Inverness was born in the winter of senior year. I had played in bands throughout various stages of school, with friends from both Loyola and nearby Sentinel high school. None of them had really fleshed out in the way I envisioned, and things became busy as time went on. I quit one band to play basketball. When basketball ended, I suddenly had no band to play in. And so Inverness was created.

Assembing the right people was, in many ways, essential to the success. I hated playing guitar, I wanted to be freed from an instrument. Geoff got me into loud music, music with screaming, bands like Norma Jean and Between the Buried and Me. Growling and screaming and drums that pounded and rattled. Geoff was a drummer, so the intrigue for him was obvious. Pounding drums. Here was so much fury, so much anger. So I talked to Geoff about it, and we decided, that spring, after basketball, to play music that was furious.

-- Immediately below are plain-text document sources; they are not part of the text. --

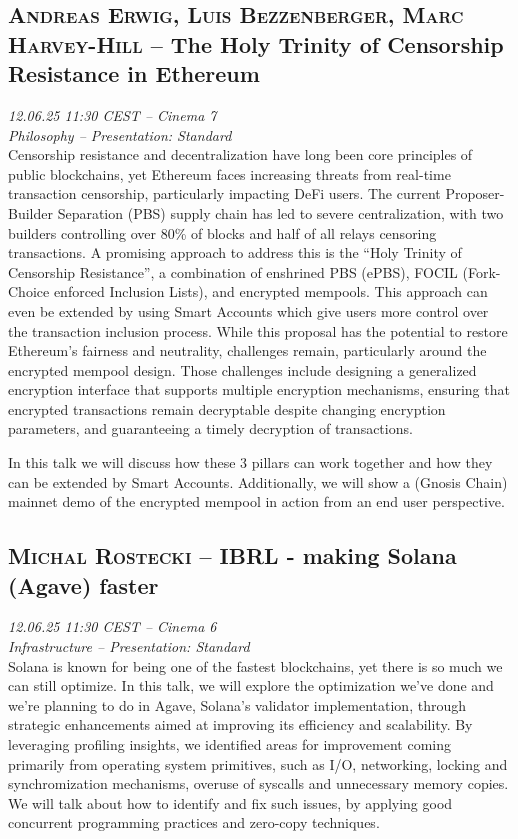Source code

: \subsection {\textsc{Andreas Erwig, Luis Bezzenberger, Marc Harvey-Hill}  -- The Holy Trinity of Censorship Resistance in Ethereum} \noindent \textit {12.06.25 11:30 CEST -- Cinema 7\\ Philosophy -- Presentation: Standard}\\[1em] Censorship resistance and decentralization have long been core principles of public blockchains, yet Ethereum faces increasing threats from real-time transaction censorship, particularly impacting DeFi users. The current Proposer-Builder Separation (PBS) supply chain has led to severe centralization, with two builders controlling over 80\% of blocks and half of all relays censoring transactions. A promising approach to address this is the ``Holy Trinity of Censorship Resistance'', a combination of enshrined PBS (ePBS), FOCIL (Fork-Choice enforced Inclusion Lists), and encrypted mempools. This approach can even be extended by using Smart Accounts which give users more control over the transaction inclusion process. While this proposal has the potential to restore Ethereum’s fairness and neutrality, challenges remain, particularly around the encrypted mempool design. Those challenges include designing a generalized encryption interface that supports multiple encryption mechanisms, ensuring that encrypted transactions remain decryptable despite changing encryption parameters, and guaranteeing a timely decryption of transactions.

In this talk we will discuss how these 3 pillars can work together and how they can be extended by Smart Accounts. Additionally, we will show a (Gnosis Chain) mainnet demo of the encrypted mempool in action from an end user perspective.

\clearpage
\subsection {\textsc{Michal Rostecki}  -- IBRL - making Solana (Agave) faster} \noindent \textit {12.06.25 11:30 CEST -- Cinema 6\\ Infrastructure -- Presentation: Standard}\\[1em] Solana is known for being one of the fastest blockchains, yet there is so much we can still optimize. In this talk, we will explore the optimization we've done and we're planning to do in Agave, Solana's validator implementation, through strategic enhancements aimed at improving its efficiency and scalability. By leveraging profiling insights, we identified areas for improvement coming primarily from operating system primitives, such as I/O, networking, locking and synchromization mechanisms, overuse of syscalls and unnecessary memory copies. We will talk about how to identify and fix such issues, by applying good concurrent programming practices and zero-copy techniques.

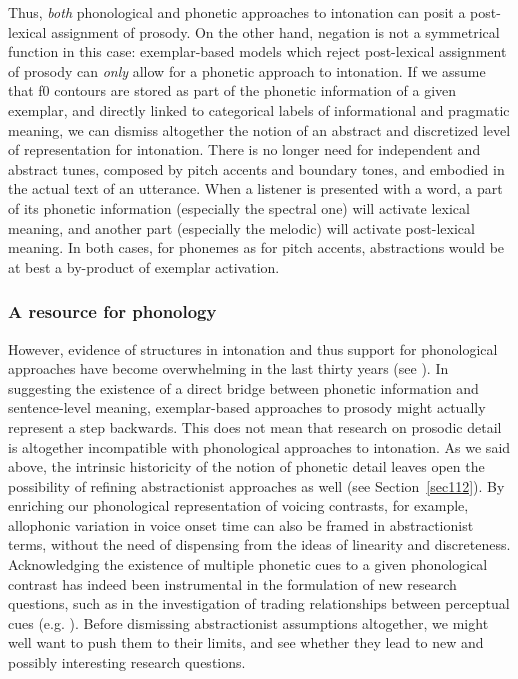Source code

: Thus, \textit{both} phonological and phonetic approaches to intonation can posit a post-lexical assignment of prosody. On the other hand, negation is not a symmetrical function in this case: exemplar-based models which reject post-lexical assignment of prosody can \textit{only} allow for a phonetic approach to intonation. If we assume that f0 contours are stored as part of the phonetic information of a given exemplar, and directly linked to categorical labels of informational and pragmatic meaning, we can dismiss altogether the notion of an abstract and discretized level of representation for intonation. There is no longer need for independent and abstract tunes, composed by pitch accents and boundary tones, and embodied in the actual text of an utterance. When a listener is presented with a word, a part of its phonetic information (especially the spectral one) will activate lexical meaning, and another part (especially the melodic) will activate post-lexical meaning. In both cases, for phonemes as for pitch accents, abstractions would be at best a by-product of exemplar activation. 

\subsubsection{A resource for phonology}\label{sec1132}
However, evidence of structures in intonation and thus support for phonological approaches have become overwhelming in the last thirty years (see \citealt[§1.3 for a review]{ladd2008intonational}). In suggesting the existence of a direct bridge between phonetic information and sentence-level meaning, exemplar-based approaches to prosody might actually represent a step backwards. This does not mean that research on prosodic detail is altogether incompatible with phonological approaches to intonation. As we said above, the intrinsic historicity of the notion of phonetic detail leaves open the possibility of refining abstractionist approaches as well (see Section~\ref{sec112}). By enriching our phonological representation of voicing contrasts, for example, allophonic variation in voice onset time can also be framed in abstractionist terms, without the need of dispensing from the ideas of linearity and discreteness. Acknowledging the existence of multiple phonetic cues to a given phonological contrast has indeed been instrumental in the formulation of new research questions, such as in the investigation of trading relationships between perceptual cues (e.g. \citealt{repp1979relative}). Before dismissing abstractionist assumptions altogether, we might well want to push them to their limits, and see whether they lead to new and possibly interesting research questions.

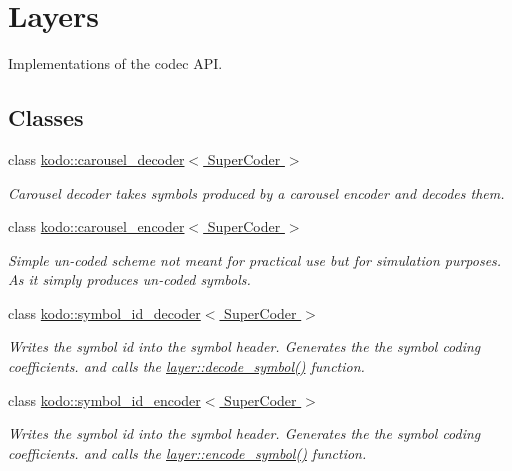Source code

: \hypertarget{group__codec__header__layers}{\section{Layers}
\label{group__codec__header__layers}
}


Implementations of the codec A\-P\-I.  


\subsection*{Classes}
\begin{DoxyCompactItemize}
\item 
class \hyperlink{classkodo_1_1carousel__decoder}{kodo\-::carousel\-\_\-decoder$<$ Super\-Coder $>$}
\begin{DoxyCompactList}\small\item\em Carousel decoder takes symbols produced by a carousel encoder and decodes them. \end{DoxyCompactList}\item 
class \hyperlink{classkodo_1_1carousel__encoder}{kodo\-::carousel\-\_\-encoder$<$ Super\-Coder $>$}
\begin{DoxyCompactList}\small\item\em Simple un-\/coded scheme not meant for practical use but for simulation purposes. As it simply produces un-\/coded symbols. \end{DoxyCompactList}\item 
class \hyperlink{classkodo_1_1symbol__id__decoder}{kodo\-::symbol\-\_\-id\-\_\-decoder$<$ Super\-Coder $>$}
\begin{DoxyCompactList}\small\item\em Writes the symbol id into the symbol header. Generates the the symbol coding coefficients. and calls the \hyperlink{group__decoder__api_gae28d93bf78534b4f4f4052ad6b1f7a4d}{layer\-::decode\-\_\-symbol()} function. \end{DoxyCompactList}\item 
class \hyperlink{classkodo_1_1symbol__id__encoder}{kodo\-::symbol\-\_\-id\-\_\-encoder$<$ Super\-Coder $>$}
\begin{DoxyCompactList}\small\item\em Writes the symbol id into the symbol header. Generates the the symbol coding coefficients. and calls the \hyperlink{group__encoder__api_gaf28d3c1b82242263733ed082b1e10915}{layer\-::encode\-\_\-symbol()} function. \end{DoxyCompactList}\item 

\end{DoxyCompactItemize}
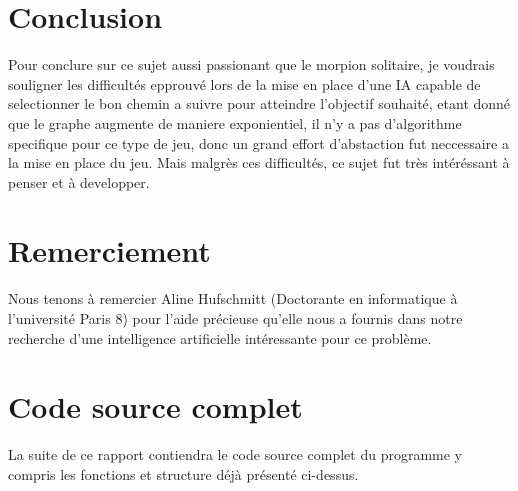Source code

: \documentclass[11pt]{article}
\begin{document}
		
		\section{Conclusion}
		Pour conclure sur ce sujet aussi passionant que le morpion solitaire, je voudrais souligner les difficultés epprouvé lors de la mise en place d'une IA capable de selectionner le bon chemin a suivre pour atteindre l'objectif souhaité, etant donné que le graphe augmente de maniere exponientiel, il n'y a pas d'algorithme specifique pour ce type de jeu, donc un grand effort d'abstaction fut neccessaire a la mise en place du jeu. Mais malgrès ces difficultés, ce sujet fut très intéréssant à penser et à developper.
		
\section{Remerciement}
Nous tenons à remercier Aline Hufschmitt (Doctorante en informatique à l'université Paris 8) pour l'aide précieuse qu'elle nous a fournis dans notre recherche d'une intelligence artificielle intéressante pour ce problème.

\section{Code source complet}
La suite de ce rapport contiendra le code source complet du programme y compris les fonctions et structure déjà présenté ci-dessus.
\end{document}
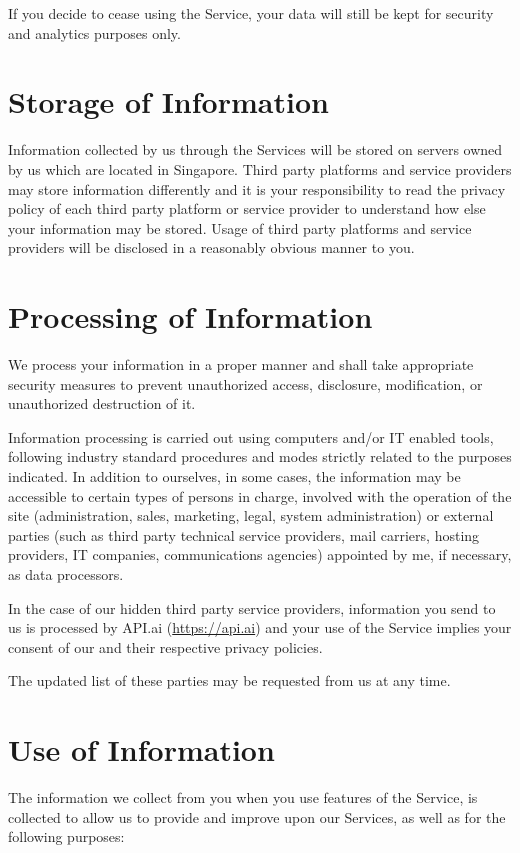 \documentclass[11pt]{article}
\begin{document}
If you decide to cease using the Service, your data will still be kept for security 
and analytics purposes only.

\section{Storage of Information}

Information collected by us through the Services will be stored on servers owned
by us which are located in Singapore. Third party platforms and service providers
may store information differently and it is your responsibility to read the privacy
policy of each third party platform or service provider to understand how else your 
information may be stored. Usage of third party platforms and service providers will
be disclosed in a reasonably obvious manner to you. 

\section{Processing of Information}

We process your information in a proper manner and shall take appropriate security
measures to prevent unauthorized access, disclosure, modification, or unauthorized
destruction of it.

Information processing is carried out using computers and/or IT enabled tools,
following industry standard procedures and modes strictly related to the purposes
indicated. In addition to ourselves, in some cases, the information may be accessible to
certain types of persons in charge, involved with the operation of the site
(administration, sales, marketing, legal, system administration) or external parties
(such as third party technical service providers, mail carriers, hosting providers,
IT companies, communications agencies) appointed by me, if necessary, as data
processors.

In the case of our hidden third party service providers, information you send to us 
is processed by API.ai (\url{https://api.ai}) and your use of the Service implies 
your consent of our and their respective privacy policies.

The updated list of these parties may be requested from us at any time.

\section{Use of Information}
The information we collect from you when you use features of the Service, is collected
to allow us to provide and improve upon our Services, as well as for the following
purposes:
\end{document}
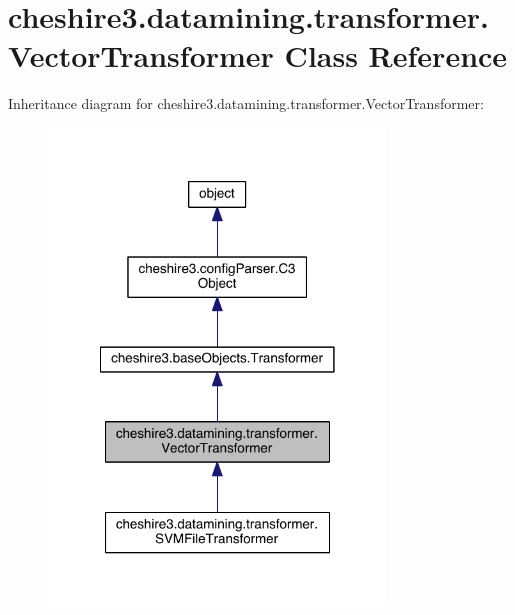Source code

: \hypertarget{classcheshire3_1_1datamining_1_1transformer_1_1_vector_transformer}{\section{cheshire3.\-datamining.\-transformer.\-Vector\-Transformer Class Reference}
\label{classcheshire3_1_1datamining_1_1transformer_1_1_vector_transformer}
}


Inheritance diagram for cheshire3.\-datamining.\-transformer.\-Vector\-Transformer\-:
\nopagebreak
\begin{figure}[H]
\begin{center}
\leavevmode
\includegraphics[width=254pt]{classcheshire3_1_1datamining_1_1transformer_1_1_vector_transformer__inherit__graph}
\end{center}
\end{figure}


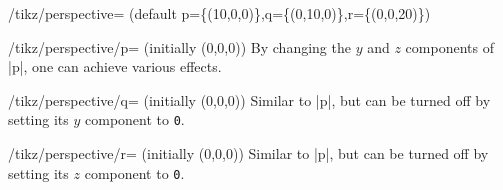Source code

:\begin{key}{/tikz/perspective=
    (default p=\{(10,0,0)\},q=\{(0,10,0)\},r=\{(0,0,20)\})}
\begin{key}{/tikz/perspective/p= (initially (0,0,0))}
    By changing the $y$ and $z$ components of |p|, one can achieve various
    effects.
\begin{codeexample}[preamble={\usetikzlibrary{perspective}}]
\end{codeexample}
\begin{codeexample}[preamble={\usetikzlibrary{perspective}}]
\end{codeexample}
\begin{codeexample}[preamble={\usetikzlibrary{perspective}}]
\end{codeexample}
  \end{key}
  \begin{key}{/tikz/perspective/q= (initially (0,0,0))}
    Similar to |p|, but can be turned off by setting its $y$ component to
    \texttt{0}.
\begin{codeexample}[preamble={\usetikzlibrary{perspective}}]
\end{codeexample}
  \end{key}
  \begin{key}{/tikz/perspective/r= (initially (0,0,0))}
    Similar to |p|, but can be turned off by setting its $z$ component to
    \texttt{0}.
\begin{codeexample}[preamble={\usetikzlibrary{perspective}}]
\end{codeexample}
  \end{key}
\end{key}


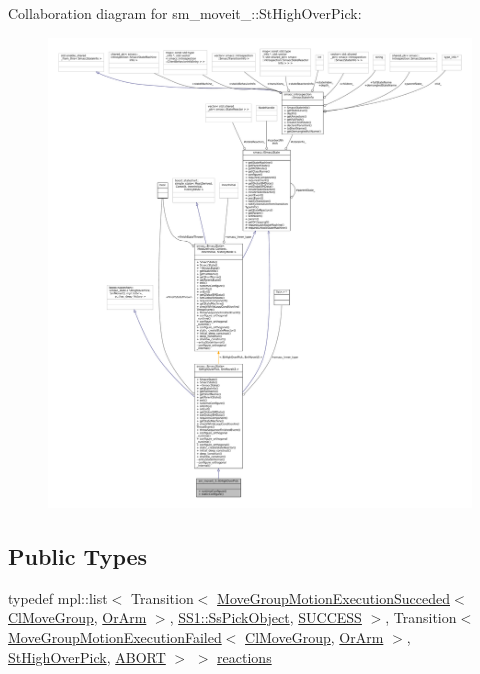 Collaboration diagram for sm\+\_\+moveit\+\_\+:\+:St\+High\+Over\+Pick\+:
\nopagebreak
\begin{figure}[H]
\begin{center}
\leavevmode
\includegraphics[width=350pt]{structsm__moveit__3_1_1StHighOverPick__coll__graph}
\end{center}
\end{figure}
\subsection*{Public Types}
\begin{DoxyCompactItemize}
\item 
typedef mpl\+::list$<$ Transition$<$ \hyperlink{structmove__group__interface__client_1_1MoveGroupMotionExecutionSucceded}{Move\+Group\+Motion\+Execution\+Succeded}$<$ \hyperlink{classmove__group__interface__client_1_1ClMoveGroup}{Cl\+Move\+Group}, \hyperlink{classsm__moveit__3_1_1OrArm}{Or\+Arm} $>$, \hyperlink{structsm__moveit__3_1_1SS1_1_1SsPickObject}{S\+S1\+::\+Ss\+Pick\+Object}, \hyperlink{classSUCCESS}{S\+U\+C\+C\+E\+SS} $>$, Transition$<$ \hyperlink{structmove__group__interface__client_1_1MoveGroupMotionExecutionFailed}{Move\+Group\+Motion\+Execution\+Failed}$<$ \hyperlink{classmove__group__interface__client_1_1ClMoveGroup}{Cl\+Move\+Group}, \hyperlink{classsm__moveit__3_1_1OrArm}{Or\+Arm} $>$, \hyperlink{structsm__moveit__3_1_1StHighOverPick}{St\+High\+Over\+Pick}, \hyperlink{classABORT}{A\+B\+O\+RT} $>$ $>$ \hyperlink{structsm__moveit__3_1_1StHighOverPick_a040b8ba065c27d3103b57f449a3b637f}{reactions}
\end{DoxyCompactItemize}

Geoff played drums, and he did so well, in my basement. Nick came along the first time as well, toting a six string bass guitar. I had played in bands with Nick and Geoff before, same with Jeremy, who wound up playing guitar. This was a lot of noise. But I wanted more. I wanted more people on stage to thrash about and be loud. Geoff’s friend Zach had never been in a band, but he could play guitar. So there were five of us, and that meant it took forever to learn the songs.

I wrote all the songs, every note. For a long time we had only one song, called “The Atronauch.” It was complicated and changed time signatures. And I screamed on it. For the longest time I didn’t know what to scream about. Then Danielle joined the band. Danielle and her twin sister, Elyse, were the two most beautiful girls I had ever met. Danielle was tall and slender and blonde. She liked the same music I did. We went on dates around Missoula, to Big Dipper, to Liquid Planet. We skinny-dipped in the hot tub at my house one night in the middle of the night. I wanted to have sex with her. And I liked her, too.

Using two plywood book cases, my dad built us a series of lights, with different colors, red, blue, and white. They could be fired off by pressing buttons on a control panel he built. The lights were bright and spectacular. Danielle started coming to practice and running them while we played. It was fantastic. But Danielle and Geoff had gone out once. She fulfilled the role as the girl in a group of boys. We talked about her. Geoff found out we were seeing each other, and, in this passive aggressive way of his, he got upset. So I stopped talking to Danielle for a while, and then other things happened and she became frustrated with me. But she still ran the lights.

We played a concert in my basement, which was great fun, but it was still early in the get-go. It was already summer, and I became painfully aware of the limitations on my time in Missoula. I grew out my beard, and the songs, they became terrible and agonizing. I wrote words about Danielle, and that became “The Atronauch,” or THEATRONAUCH as I wrote it in my notebook. I wrote a song about Paige, and that became THEBROTHEL, a song about Jessy became THEPILOT, and when we would practice I would trash about and scream about these people, these girls, until I made myself ill. Then, in just two or three days, we recorded all the songs we had, and in some ways it was a last will and testament.

Our one show at a real venue was my last night in Missoula. We were slated to play third. I sat in the back room at Union Hall, which was a theater with fold-down seats. A crowd of people gathered in the room, and Jessy came and Paige came and Danielle was of course there, ready to play the lights.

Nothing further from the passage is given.